Performance and Stability: I set the temperature to 0 in the prompt to ensure the output was grounded solely in the provided system context, reducing the chance of irrelevant output.
Distribution to users: A fight with Dockerfile
I created a Docker image to test the extension safely, but the image size ballooned to 1.8GB.
The Problem : The initial build contained the entire development toolchain and libraries needed to compile the C++ extension.
The Solution: I created a
multi-stage build. The first stage compiled the extension, and the second, final stage took only the necessary runtime files (pg_ask.so,.control,.sql) and put them onto a fresh base Postgres image. This reduced the final image size back to a lean 500MB.
To try the extension
The final product, pg_ask, is a powerful extension that allows immediate use after a simple Docker command.
# Pull the image
docker pull ghcr.io/abiji-2020/pg_ask:latest
# Run with your API key
docker run -d \
--name pg_ask \
-e POSTGRES_PASSWORD=mysecretpassword \
-e PG_ASK_AI_KEY=your_api_key_here \
-p 5432:5432 \
ghcr.io/abiji-2020/pg_ask:latest
After the docker image started running we can query the database
-- Connect to your database
psql -h localhost -U postgres -d postgres
-- Create the extension
CREATE EXTENSION IF NOT EXISTS pg_ask;
-- Set up sample database to query
-- Example query (shows the power of the extension)

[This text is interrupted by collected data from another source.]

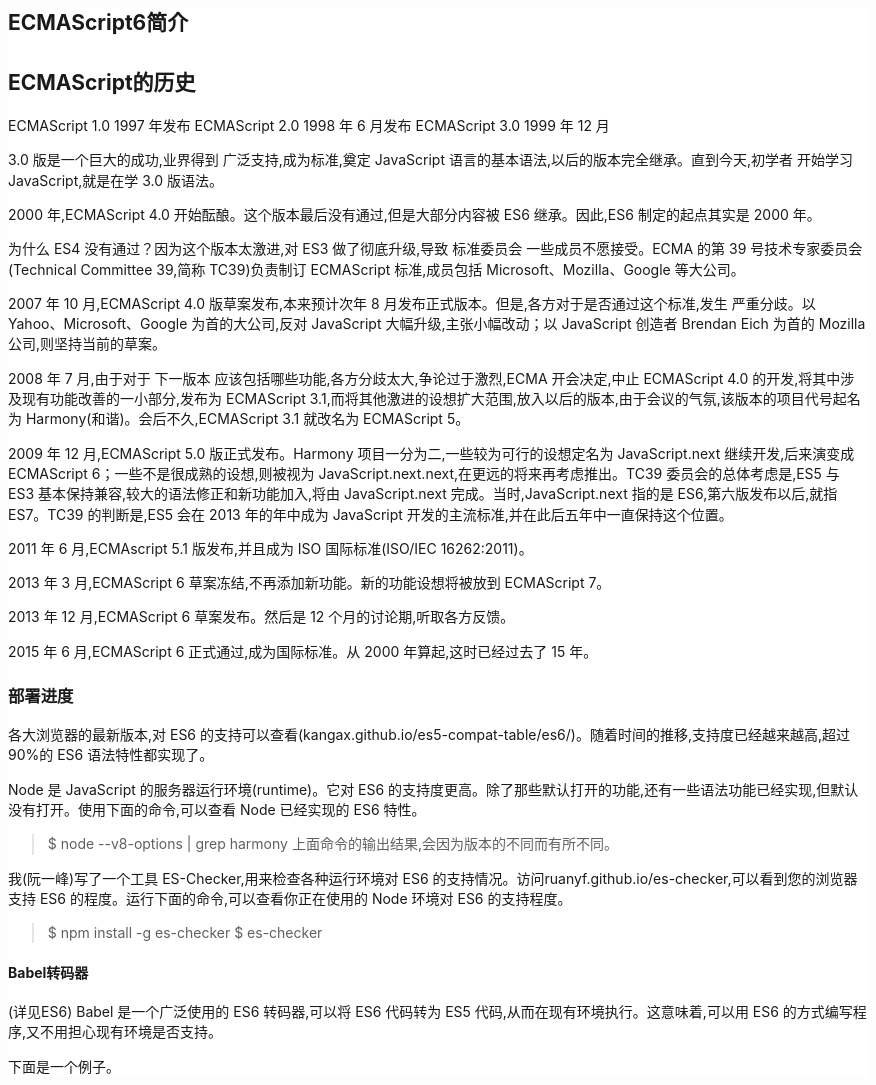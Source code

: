 
## ECMAScript6简介

## ECMAScript的历史

  ECMAScript 1.0  1997 年发布
  ECMAScript 2.0  1998 年 6 月发布
  ECMAScript 3.0  1999 年 12 月

  3.0 版是一个巨大的成功,业界得到 广泛支持,成为标准,奠定 JavaScript 语言的基本语法,以后的版本完全继承。直到今天,初学者 开始学习 JavaScript,就是在学 3.0 版语法。

  2000 年,ECMAScript 4.0 开始酝酿。这个版本最后没有通过,但是大部分内容被 ES6 继承。因此,ES6 制定的起点其实是 2000 年。

  为什么 ES4 没有通过？因为这个版本太激进,对 ES3 做了彻底升级,导致 标准委员会 一些成员不愿接受。ECMA 的第 39 号技术专家委员会(Technical Committee 39,简称 TC39)负责制订 ECMAScript 标准,成员包括 Microsoft、Mozilla、Google 等大公司。

  2007 年 10 月,ECMAScript 4.0 版草案发布,本来预计次年 8 月发布正式版本。但是,各方对于是否通过这个标准,发生 严重分歧。以 Yahoo、Microsoft、Google 为首的大公司,反对 JavaScript 大幅升级,主张小幅改动；以 JavaScript 创造者 Brendan Eich 为首的 Mozilla 公司,则坚持当前的草案。

  2008 年 7 月,由于对于 下一版本 应该包括哪些功能,各方分歧太大,争论过于激烈,ECMA 开会决定,中止 ECMAScript 4.0 的开发,将其中涉及现有功能改善的一小部分,发布为 ECMAScript 3.1,而将其他激进的设想扩大范围,放入以后的版本,由于会议的气氛,该版本的项目代号起名为 Harmony(和谐)。会后不久,ECMAScript 3.1 就改名为 ECMAScript 5。

  2009 年 12 月,ECMAScript 5.0 版正式发布。Harmony 项目一分为二,一些较为可行的设想定名为 JavaScript.next 继续开发,后来演变成 ECMAScript 6；一些不是很成熟的设想,则被视为 JavaScript.next.next,在更远的将来再考虑推出。TC39 委员会的总体考虑是,ES5 与 ES3 基本保持兼容,较大的语法修正和新功能加入,将由 JavaScript.next 完成。当时,JavaScript.next 指的是 ES6,第六版发布以后,就指 ES7。TC39 的判断是,ES5 会在 2013 年的年中成为 JavaScript 开发的主流标准,并在此后五年中一直保持这个位置。

  2011 年 6 月,ECMAscript 5.1 版发布,并且成为 ISO 国际标准(ISO/IEC 16262:2011)。

  2013 年 3 月,ECMAScript 6 草案冻结,不再添加新功能。新的功能设想将被放到 ECMAScript 7。

  2013 年 12 月,ECMAScript 6 草案发布。然后是 12 个月的讨论期,听取各方反馈。

  2015 年 6 月,ECMAScript 6 正式通过,成为国际标准。从 2000 年算起,这时已经过去了 15 年。

 ### 部署进度

  各大浏览器的最新版本,对 ES6 的支持可以查看(kangax.github.io/es5-compat-table/es6/)。随着时间的推移,支持度已经越来越高,超过 90%的 ES6 语法特性都实现了。

  Node 是 JavaScript 的服务器运行环境(runtime)。它对 ES6 的支持度更高。除了那些默认打开的功能,还有一些语法功能已经实现,但默认没有打开。使用下面的命令,可以查看 Node 已经实现的 ES6 特性。

  > $ node --v8-options | grep harmony
  上面命令的输出结果,会因为版本的不同而有所不同。

  我(阮一峰)写了一个工具 ES-Checker,用来检查各种运行环境对 ES6 的支持情况。访问ruanyf.github.io/es-checker,可以看到您的浏览器支持 ES6 的程度。运行下面的命令,可以查看你正在使用的 Node 环境对 ES6 的支持程度。
  > $ npm install -g es-checker
  > $ es-checker

  #### Babel转码器
  (详见ES6)
  Babel 是一个广泛使用的 ES6 转码器,可以将 ES6 代码转为 ES5 代码,从而在现有环境执行。这意味着,可以用 ES6 的方式编写程序,又不用担心现有环境是否支持。
  
  下面是一个例子。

SELECT pg_gen_query('count all users created in the last 7 days');
Conclusion
This project taught me that "Full Stack" means understanding the system at every layer. My ability to go low-level with C++, manage performance with internal Postgres APIs, and solve deployment issues with multi-stage Docker builds are the core lessons. If you want to build truly performant, integrated AI tools, sometimes you have to stop building wrappers and start building extensions.